Women who go on to develop recurrent preeclampsia have lower stroke volume, cardiac output
TUESDAY, Feb. 23, 2016 (HealthDay News) — Women with previous early preeclampsia have signs of diastolic dysfunction and different left ventricular characteristics in the nonpregnant state before a second pregnancy with recurrent preeclampsia, according to a study published online Feb. 22 in Hypertension.
Herbert Valensise, M.D., from Tor Vergata University in Rome, and colleagues examined cardiac function in nonpregnant women with previous early preeclampsia before a second pregnancy. They enrolled 75 normotensive patients with previous preeclampsia and 147 controls with a previous uneventful pregnancy. Participants underwent echocardiographic examination in the nonpregnant state 12 to 18 months after the first delivery. Participants had pregnancy within 24 months of echocardiographic examination and were followed until term.
The researchers found that recurrent preeclampsia developed in 29 percent of the women with previous preeclampsia.

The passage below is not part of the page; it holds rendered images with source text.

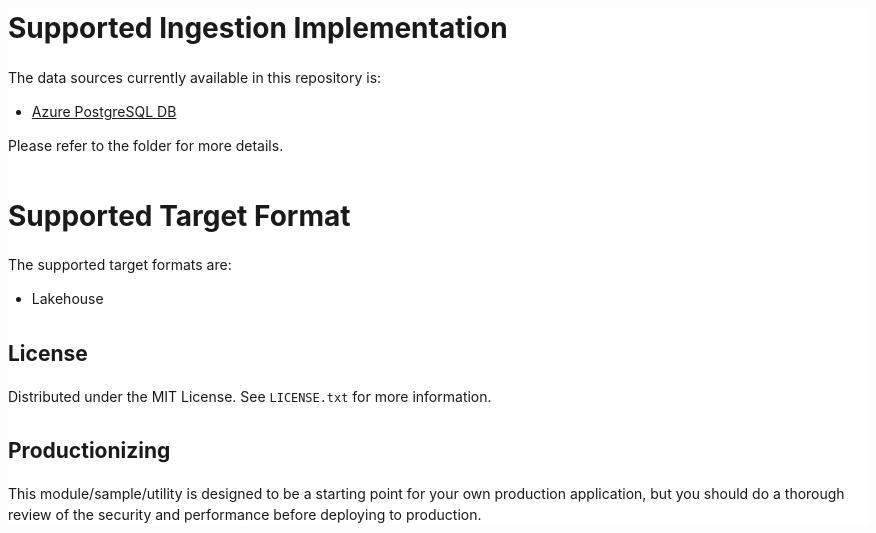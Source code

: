 # Supported Ingestion Implementation
The data sources currently available in this repository is:

- [Azure PostgreSQL DB](./PostgreSQL%20to%20Fabric%20Lakehouse/)

Please refer to the folder for more details.


# Supported Target Format
The supported target formats are:
- Lakehouse


## License
Distributed under the MIT License. See `LICENSE.txt` for more information.

## Productionizing
This module/sample/utility is designed to be a starting point for your own production application, but you should do a thorough review of the security and performance before deploying to production.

In the nonpregnant state, women with recurrent preeclampsia had lower stroke volume and cardiac output and higher E/E’ ratio and total vascular resistance compared with controls and women with nonrecurrent preeclampsia. Compared with controls, women with recurrent and nonrecurrent preeclampsia had higher left ventricular mass index.
“Signs of diastolic dysfunction and different left ventricular characteristics are present in the nonpregnant state before a second pregnancy with recurrent preeclampsia,” the authors write. “Previous preeclamptic patients with nonrecurrent preeclampsia show left ventricular structural and functional features intermediate with respect to controls and recurrent preeclampsia.”